Reference no: EM133570700
Question: Fallola, Tonyin and Roberts, Kevin D. "Empires and Slavery." In The Atlantic World, 1450-2000, edited by Tonyin Fallola and Kevin D. Roberts, 67,68. Bloomington: Indiana University Press, 2008.
From a historian's perspective, what might be the importance of focusing on the people, "whose labor, repression and actions helped shape the eighteenth and nineteenth-century Atlantic World"? (Fallola, Roberts 67)
Guasco, Michael. "From Servitude to Slavery." In The Atlantic World, 1450-2000, edited by Tonyin Fallola and Kevin D. Roberts, 69-95. Bloomington: Indiana University Press, 2008.
According to the author, what were the factors and processes that transformed African servitude into African slavery? Do the author's arguments have an influence on your understanding of how subtle changes in geography, demographics, and laws can create immense reverberations in a society? If so, how?
After reading this article, what further questions are you interested in exploring?

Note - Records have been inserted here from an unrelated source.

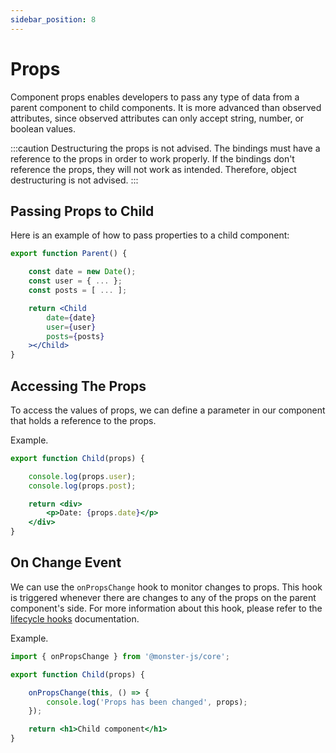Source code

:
 ```yaml
---
sidebar_position: 8
---
```


# Props

Component props enables developers to pass any type of data from a parent component to child components. It is more advanced than observed attributes, since observed attributes can only accept string, number, or boolean values.

:::caution
Destructuring the props is not advised. The bindings must have a reference to the props in order to work properly. If the bindings don't reference the props, they will not work as intended. Therefore, object destructuring is not advised.
:::

## Passing Props to Child

Here is an example of how to pass properties to a child component:

```jsx
export function Parent() {

    const date = new Date();
    const user = { ... };
    const posts = [ ... ];

    return <Child
        date={date}
        user={user}
        posts={posts}
    ></Child>
}
```

## Accessing The Props

To access the values of props, we can define a parameter in our component that holds a reference to the props.

Example.

```jsx
export function Child(props) {

    console.log(props.user);
    console.log(props.post);

    return <div>
        <p>Date: {props.date}</p>
    </div>
}
```

## On Change Event

We can use the `onPropsChange` hook to monitor changes to props. This hook is triggered whenever there are changes to any of the props on the parent component's side. For more information about this hook, please refer to the [lifecycle hooks](/docs/main-concept/lifecyle-hooks) documentation.

Example.

```jsx
import { onPropsChange } from '@monster-js/core';

export function Child(props) {

    onPropsChange(this, () => {
        console.log('Props has been changed', props);
    });

    return <h1>Child component</h1>
}
```
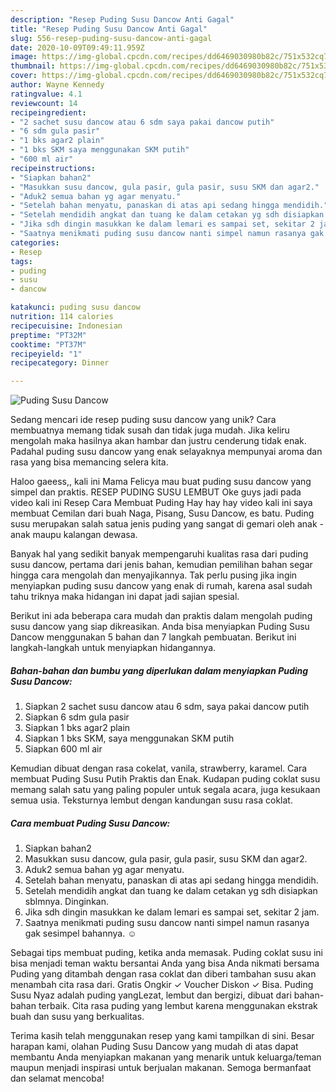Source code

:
 ```yaml
---
description: "Resep Puding Susu Dancow Anti Gagal"
title: "Resep Puding Susu Dancow Anti Gagal"
slug: 556-resep-puding-susu-dancow-anti-gagal
date: 2020-10-09T09:49:11.959Z
image: https://img-global.cpcdn.com/recipes/dd6469030980b82c/751x532cq70/puding-susu-dancow-foto-resep-utama.jpg
thumbnail: https://img-global.cpcdn.com/recipes/dd6469030980b82c/751x532cq70/puding-susu-dancow-foto-resep-utama.jpg
cover: https://img-global.cpcdn.com/recipes/dd6469030980b82c/751x532cq70/puding-susu-dancow-foto-resep-utama.jpg
author: Wayne Kennedy
ratingvalue: 4.1
reviewcount: 14
recipeingredient:
- "2 sachet susu dancow atau 6 sdm saya pakai dancow putih"
- "6 sdm gula pasir"
- "1 bks agar2 plain"
- "1 bks SKM saya menggunakan SKM putih"
- "600 ml air"
recipeinstructions:
- "Siapkan bahan2"
- "Masukkan susu dancow, gula pasir, gula pasir, susu SKM dan agar2."
- "Aduk2 semua bahan yg agar menyatu."
- "Setelah bahan menyatu, panaskan di atas api sedang hingga mendidih."
- "Setelah mendidih angkat dan tuang ke dalam cetakan yg sdh disiapkan sblmnya. Dinginkan."
- "Jika sdh dingin masukkan ke dalam lemari es sampai set, sekitar 2 jam."
- "Saatnya menikmati puding susu dancow nanti simpel namun rasanya gak sesimpel bahannya. ☺"
categories:
- Resep
tags:
- puding
- susu
- dancow

katakunci: puding susu dancow 
nutrition: 114 calories
recipecuisine: Indonesian
preptime: "PT32M"
cooktime: "PT37M"
recipeyield: "1"
recipecategory: Dinner

---
```



![Puding Susu Dancow](https://img-global.cpcdn.com/recipes/dd6469030980b82c/751x532cq70/puding-susu-dancow-foto-resep-utama.jpg)

Sedang mencari ide resep puding susu dancow yang unik? Cara membuatnya memang tidak susah dan tidak juga mudah. Jika keliru mengolah maka hasilnya akan hambar dan justru cenderung tidak enak. Padahal puding susu dancow yang enak selayaknya mempunyai aroma dan rasa yang bisa memancing selera kita.

Haloo gaeess,, kali ini Mama Felicya mau buat puding susu dancow yang simpel dan praktis. RESEP PUDING SUSU LEMBUT Oke guys jadi pada video kali ini Resep Cara Membuat Puding Hay hay hay video kali ini saya membuat Cemilan dari buah Naga, Pisang, Susu Dancow, es batu. Puding susu merupakan salah satua jenis puding yang sangat di gemari oleh anak - anak maupu kalangan dewasa.

Banyak hal yang sedikit banyak mempengaruhi kualitas rasa dari puding susu dancow, pertama dari jenis bahan, kemudian pemilihan bahan segar hingga cara mengolah dan menyajikannya. Tak perlu pusing jika ingin menyiapkan puding susu dancow yang enak di rumah, karena asal sudah tahu triknya maka hidangan ini dapat jadi sajian spesial.


Berikut ini ada beberapa cara mudah dan praktis dalam mengolah puding susu dancow yang siap dikreasikan. Anda bisa menyiapkan Puding Susu Dancow menggunakan 5 bahan dan 7 langkah pembuatan. Berikut ini langkah-langkah untuk menyiapkan hidangannya.

<!--inarticleads1-->

##### Bahan-bahan dan bumbu yang diperlukan dalam menyiapkan Puding Susu Dancow:

1. Siapkan 2 sachet susu dancow atau 6 sdm, saya pakai dancow putih
1. Siapkan 6 sdm gula pasir
1. Siapkan 1 bks agar2 plain
1. Siapkan 1 bks SKM, saya menggunakan SKM putih
1. Siapkan 600 ml air


Kemudian dibuat dengan rasa cokelat, vanila, strawberry, karamel. Cara membuat Puding Susu Putih Praktis dan Enak. Kudapan puding coklat susu memang salah satu yang paling populer untuk segala acara, juga kesukaan semua usia. Teksturnya lembut dengan kandungan susu rasa coklat. 

<!--inarticleads2-->

##### Cara membuat Puding Susu Dancow:

1. Siapkan bahan2
1. Masukkan susu dancow, gula pasir, gula pasir, susu SKM dan agar2.
1. Aduk2 semua bahan yg agar menyatu.
1. Setelah bahan menyatu, panaskan di atas api sedang hingga mendidih.
1. Setelah mendidih angkat dan tuang ke dalam cetakan yg sdh disiapkan sblmnya. Dinginkan.
1. Jika sdh dingin masukkan ke dalam lemari es sampai set, sekitar 2 jam.
1. Saatnya menikmati puding susu dancow nanti simpel namun rasanya gak sesimpel bahannya. ☺


Sebagai tips membuat puding, ketika anda memasak. Puding coklat susu ini bisa menjadi teman waktu bersantai Anda yang bisa Anda nikmati bersama Puding yang ditambah dengan rasa coklat dan diberi tambahan susu akan menambah cita rasa dari. Gratis Ongkir ✓ Voucher Diskon ✓ Bisa. Puding Susu Nyaz adalah puding yangLezat, lembut dan bergizi, dibuat dari bahan-bahan terbaik. Cita rasa puding yang lembut karena menggunakan ekstrak buah dan susu yang berkualitas. 

Terima kasih telah menggunakan resep yang kami tampilkan di sini. Besar harapan kami, olahan Puding Susu Dancow yang mudah di atas dapat membantu Anda menyiapkan makanan yang menarik untuk keluarga/teman maupun menjadi inspirasi untuk berjualan makanan. Semoga bermanfaat dan selamat mencoba!
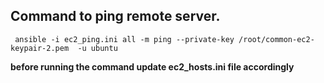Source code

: ## Command to ping remote server.

``` ansible -i ec2_ping.ini all -m ping --private-key /root/common-ec2-keypair-2.pem  -u ubuntu```

 **before running the command update ec2_hosts.ini file accordingly**
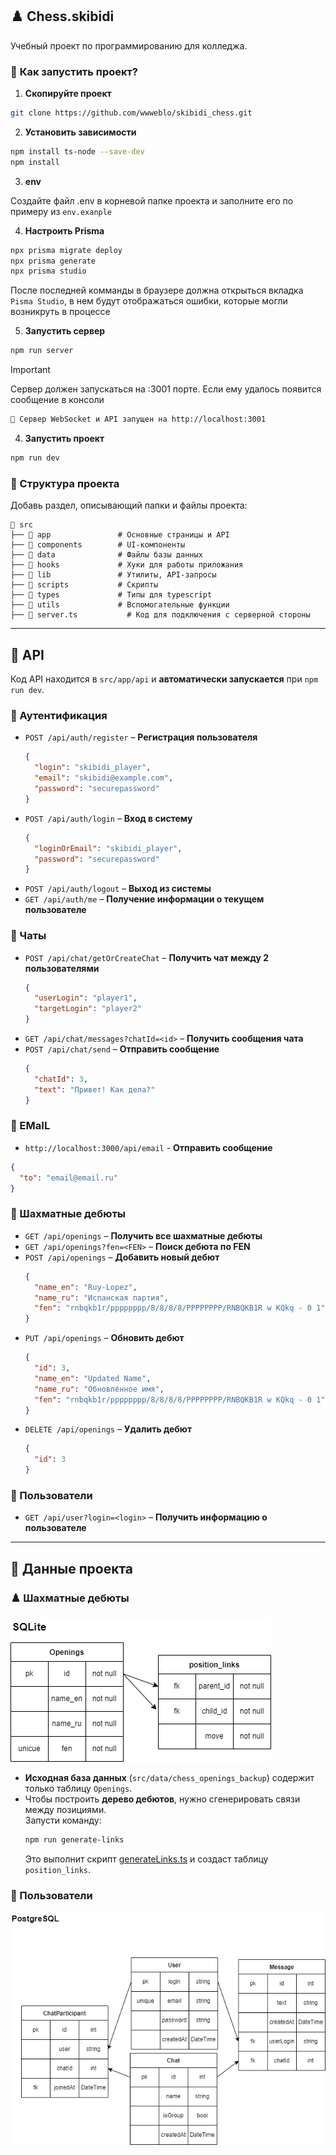 

## **♟️ Chess.skibidi**
Учебный проект по программированию для колледжа.

### 📌 **Как запустить проект?**
1. **Скопируйте проект**
```bash
git clone https://github.com/wwweblo/skibidi_chess.git
```

2. **Установить зависимости**  
```bash
npm install ts-node --save-dev
npm install
```
3. **env**

Создайте файл .env в корневой папке проекта и заполните его по примеру из `env.exanple`

4. **Настроить Prisma**
```bash
npx prisma migrate deploy
npx prisma generate
npx prisma studio
```
После последней комманды в браузере должна открыться вкладка ```Pisma Studio```, в нем будут отображаться ошибки, которые могли возникруть в процессе

5. **Запустить сервер** 

  ```bash
  npm run server
  ```

> [!IMPORTANT]
> Сервер должен запускаться на :3001 порте.
> Если ему удалось появится сообщение в консоли

```bash
🚀 Сервер WebSocket и API запущен на http://localhost:3001
```

4. **Запустить проект**
  ```bash
  npm run dev
  ```

### 📄 Структура проекта 
Добавь раздел, описывающий папки и файлы проекта:  
```
📂 src
├── 📂 app               # Основные страницы и API
├── 📂 components        # UI-компоненты
├── 📂 data              # Файлы базы данных
├── 📂 hooks             # Хуки для работы приложания
├── 📂 lib               # Утилиты, API-запросы
├── 📂 scripts           # Cкрипты
├── 📂 types             # Типы для typescript
├── 📂 utils             # Вспомогательные функции
├── 🛜 server.ts           # Код для подключения с серверной стороны

```

---

## **🛜 API**
Код API находится в `src/app/api` и **автоматически запускается** при `npm run dev`.

### **📌 Аутентификация**
- `POST /api/auth/register` – **Регистрация пользователя**
  ```json
  {
    "login": "skibidi_player",
    "email": "skibidi@example.com",
    "password": "securepassword"
  }
  ```
- `POST /api/auth/login` – **Вход в систему**
  ```json
  {
    "loginOrEmail": "skibidi_player",
    "password": "securepassword"
  }
  ```
- `POST /api/auth/logout` – **Выход из системы**
- `GET /api/auth/me` – **Получение информации о текущем пользователе**

### **📌 Чаты**
- `POST /api/chat/getOrCreateChat` – **Получить чат между 2 пользователями**
  ```json
  {
    "userLogin": "player1",
    "targetLogin": "player2"
  }
  ```
- `GET /api/chat/messages?chatId=<id>` – **Получить сообщения чата**
- `POST /api/chat/send` – **Отправить сообщение**
  ```json
  {
    "chatId": 3,
    "text": "Привет! Как дела?"
  }
  ```

### **📌 EMaIL**

- `http://localhost:3000/api/email` - **Отправить сообщение**

```json
{
  "to": "email@email.ru"
}
```

### **📌 Шахматные дебюты**
- `GET /api/openings` – **Получить все шахматные дебюты**
- `GET /api/openings?fen=<FEN>` – **Поиск дебюта по FEN**
- `POST /api/openings` – **Добавить новый дебют**
  ```json
  {
    "name_en": "Ruy-Lopez",
    "name_ru": "Испанская партия",
    "fen": "rnbqkb1r/pppppppp/8/8/8/8/PPPPPPPP/RNBQKB1R w KQkq - 0 1"
  }
  ```
- `PUT /api/openings` – **Обновить дебют**
  ```json
  {
    "id": 3,
    "name_en": "Updated Name",
    "name_ru": "Обновлённое имя",
    "fen": "rnbqkb1r/pppppppp/8/8/8/8/PPPPPPPP/RNBQKB1R w KQkq - 0 1"
  }
  ```
- `DELETE /api/openings` – **Удалить дебют**
  ```json
  {
    "id": 3
  }
  ```

### **📌 Пользователи**
- `GET /api/user?login=<login>` – **Получить информацию о пользователе**

---

## **📄 Данные проекта**
### **♟️ Шахматные дебюты**
![ERD](public/readme/erd_openings.drawio.png)

- **Исходная база данных** (`src/data/chess_openings_backup`) содержит только таблицу `Openings`.
- Чтобы построить **дерево дебютов**, нужно сгенерировать связи между позициями.  
  Запусти команду:
  ```bash
  npm run generate-links
  ```
  Это выполнит скрипт [generateLinks.ts](src/scripts/generateLinks.ts) и создаст таблицу `position_links`.

### **👨 Пользователи**
![ERD](public/readme/erd_users.drawio.png)
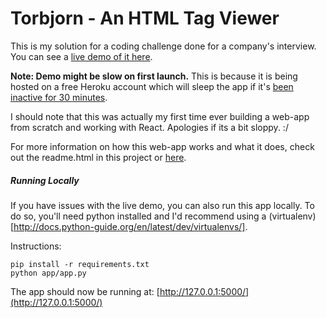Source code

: # Torbjorn - An HTML Tag Viewer
This is my solution for a coding challenge done for a company's interview.  You can see a [live demo of it here](https://torbjorn.herokuapp.com/).

**Note: Demo might be slow on first launch.**
This is because it is being hosted on a free Heroku account which will sleep the app if it's [been inactive for 30 minutes](https://devcenter.heroku.com/articles/free-dyno-hours).


I should note that this was actually my first time ever building a web-app from scratch and working with React.  Apologies if its a bit sloppy. :/

For more information on how this web-app works and what it does, check out the readme.html in this project or [here](https://torbjorn.herokuapp.com/readme/).

##### Running Locally
If you have issues with the live demo, you can also run this app locally.  To do so, you'll need python installed and I'd recommend using a (virtualenv)[http://docs.python-guide.org/en/latest/dev/virtualenvs/].

Instructions:
```
pip install -r requirements.txt
python app/app.py
```

The app should now be running at: [http://127.0.0.1:5000/](http://127.0.0.1:5000/)
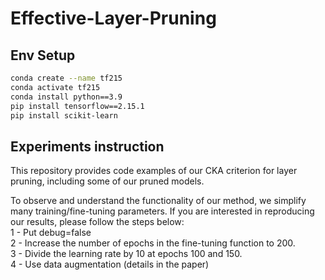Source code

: # Effective-Layer-Pruning

## Env Setup

``` bash
conda create --name tf215
conda activate tf215
conda install python==3.9
pip install tensorflow==2.15.1
pip install scikit-learn
```

## Experiments instruction

This repository provides code examples of our CKA criterion for layer pruning, including some of our pruned models. <br />

To observe and understand the functionality of our method, we simplify many training/fine-tuning parameters. If you are interested in reproducing our results, please follow the steps below: <br />
1 - Put debug=false <br />
2 - Increase the number of epochs in the fine-tuning function to 200. <br />
3 - Divide the learning rate by 10 at epochs 100 and 150. <br />
4 - Use data augmentation (details in the paper)
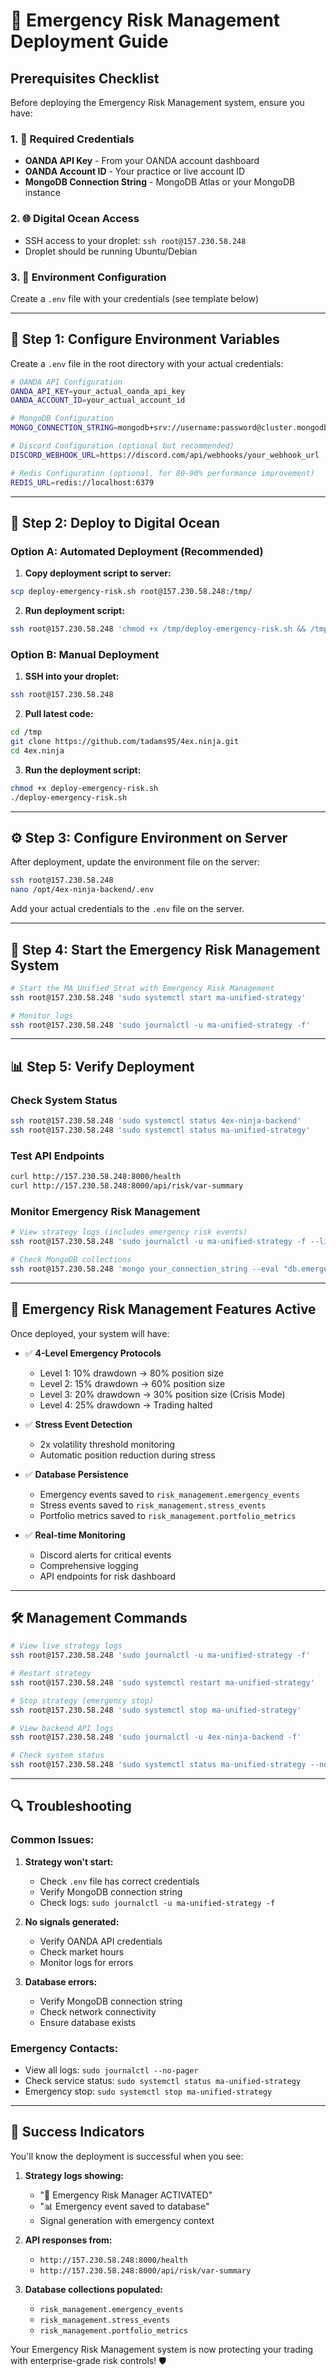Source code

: # 🚀 Emergency Risk Management Deployment Guide

## Prerequisites Checklist

Before deploying the Emergency Risk Management system, ensure you have:

### 1. 🔑 **Required Credentials**
- **OANDA API Key** - From your OANDA account dashboard
- **OANDA Account ID** - Your practice or live account ID
- **MongoDB Connection String** - MongoDB Atlas or your MongoDB instance

### 2. 🌐 **Digital Ocean Access**
- SSH access to your droplet: `ssh root@157.230.58.248`
- Droplet should be running Ubuntu/Debian

### 3. 📁 **Environment Configuration**
Create a `.env` file with your credentials (see template below)

---

## 🔧 Step 1: Configure Environment Variables

Create a `.env` file in the root directory with your actual credentials:

```bash
# OANDA API Configuration
OANDA_API_KEY=your_actual_oanda_api_key
OANDA_ACCOUNT_ID=your_actual_account_id

# MongoDB Configuration
MONGO_CONNECTION_STRING=mongodb+srv://username:password@cluster.mongodb.net/database_name

# Discord Configuration (optional but recommended)
DISCORD_WEBHOOK_URL=https://discord.com/api/webhooks/your_webhook_url

# Redis Configuration (optional, for 80-90% performance improvement)
REDIS_URL=redis://localhost:6379
```

---

## 🚀 Step 2: Deploy to Digital Ocean

### Option A: Automated Deployment (Recommended)

1. **Copy deployment script to server:**
```bash
scp deploy-emergency-risk.sh root@157.230.58.248:/tmp/
```

2. **Run deployment script:**
```bash
ssh root@157.230.58.248 'chmod +x /tmp/deploy-emergency-risk.sh && /tmp/deploy-emergency-risk.sh'
```

### Option B: Manual Deployment

1. **SSH into your droplet:**
```bash
ssh root@157.230.58.248
```

2. **Pull latest code:**
```bash
cd /tmp
git clone https://github.com/tadams95/4ex.ninja.git
cd 4ex.ninja
```

3. **Run the deployment script:**
```bash
chmod +x deploy-emergency-risk.sh
./deploy-emergency-risk.sh
```

---

## ⚙️ Step 3: Configure Environment on Server

After deployment, update the environment file on the server:

```bash
ssh root@157.230.58.248
nano /opt/4ex-ninja-backend/.env
```

Add your actual credentials to the `.env` file on the server.

---

## 🚀 Step 4: Start the Emergency Risk Management System

```bash
# Start the MA_Unified_Strat with Emergency Risk Management
ssh root@157.230.58.248 'sudo systemctl start ma-unified-strategy'

# Monitor logs
ssh root@157.230.58.248 'sudo journalctl -u ma-unified-strategy -f'
```

---

## 📊 Step 5: Verify Deployment

### Check System Status
```bash
ssh root@157.230.58.248 'sudo systemctl status 4ex-ninja-backend'
ssh root@157.230.58.248 'sudo systemctl status ma-unified-strategy'
```

### Test API Endpoints
```bash
curl http://157.230.58.248:8000/health
curl http://157.230.58.248:8000/api/risk/var-summary
```

### Monitor Emergency Risk Management
```bash
# View strategy logs (includes emergency risk events)
ssh root@157.230.58.248 'sudo journalctl -u ma-unified-strategy -f --lines=50'

# Check MongoDB collections
ssh root@157.230.58.248 'mongo your_connection_string --eval "db.emergency_events.find().limit(5)"'
```

---

## 🚨 Emergency Risk Management Features Active

Once deployed, your system will have:

- ✅ **4-Level Emergency Protocols**
  - Level 1: 10% drawdown → 80% position size
  - Level 2: 15% drawdown → 60% position size  
  - Level 3: 20% drawdown → 30% position size (Crisis Mode)
  - Level 4: 25% drawdown → Trading halted

- ✅ **Stress Event Detection**
  - 2x volatility threshold monitoring
  - Automatic position reduction during stress

- ✅ **Database Persistence**
  - Emergency events saved to `risk_management.emergency_events`
  - Stress events saved to `risk_management.stress_events`
  - Portfolio metrics saved to `risk_management.portfolio_metrics`

- ✅ **Real-time Monitoring**
  - Discord alerts for critical events
  - Comprehensive logging
  - API endpoints for risk dashboard

---

## 🛠️ Management Commands

```bash
# View live strategy logs
ssh root@157.230.58.248 'sudo journalctl -u ma-unified-strategy -f'

# Restart strategy
ssh root@157.230.58.248 'sudo systemctl restart ma-unified-strategy'

# Stop strategy (emergency stop)
ssh root@157.230.58.248 'sudo systemctl stop ma-unified-strategy'

# View backend API logs
ssh root@157.230.58.248 'sudo journalctl -u 4ex-ninja-backend -f'

# Check system status
ssh root@157.230.58.248 'sudo systemctl status ma-unified-strategy --no-pager'
```

---

## 🔍 Troubleshooting

### Common Issues:

1. **Strategy won't start:**
   - Check `.env` file has correct credentials
   - Verify MongoDB connection string
   - Check logs: `sudo journalctl -u ma-unified-strategy -f`

2. **No signals generated:**
   - Verify OANDA API credentials
   - Check market hours
   - Monitor logs for errors

3. **Database errors:**
   - Verify MongoDB connection string
   - Check network connectivity
   - Ensure database exists

### Emergency Contacts:
- View all logs: `sudo journalctl --no-pager`
- Check service status: `sudo systemctl status ma-unified-strategy`
- Emergency stop: `sudo systemctl stop ma-unified-strategy`

---

## 🎯 Success Indicators

You'll know the deployment is successful when you see:

1. **Strategy logs showing:**
   - "🚨 Emergency Risk Manager ACTIVATED"
   - "📊 Emergency event saved to database"
   - Signal generation with emergency context

2. **API responses from:**
   - `http://157.230.58.248:8000/health`
   - `http://157.230.58.248:8000/api/risk/var-summary`

3. **Database collections populated:**
   - `risk_management.emergency_events`
   - `risk_management.stress_events`
   - `risk_management.portfolio_metrics`

Your Emergency Risk Management system is now protecting your trading with enterprise-grade risk controls! 🛡️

Primary Source: Anonymous. An excerpt from a 1788 account describing the capture and kidnapping of Africans as part of the slave trade. 1788. Digital Public Library of America. https://dp.la/primary-source-sets/the-transatlantic-slave-trade/sources/316
*Note: you may notice that some words in this document seem to use an "f" when it should be written with an "s". These are not typos. Rather, in prior centuries, some words in written English were spelled with a "long s". As a result of this writing convention, reading this document may be a bit challenging, but it serves as good introductory practice in working with older Anglophone texts.
What does the account by this author clue us into in regards to the nature of the slave trade in Africa? What are the reflections elaborated upon by the author? How does this text inform your understanding of the way that some slave traders thought about the slave trade?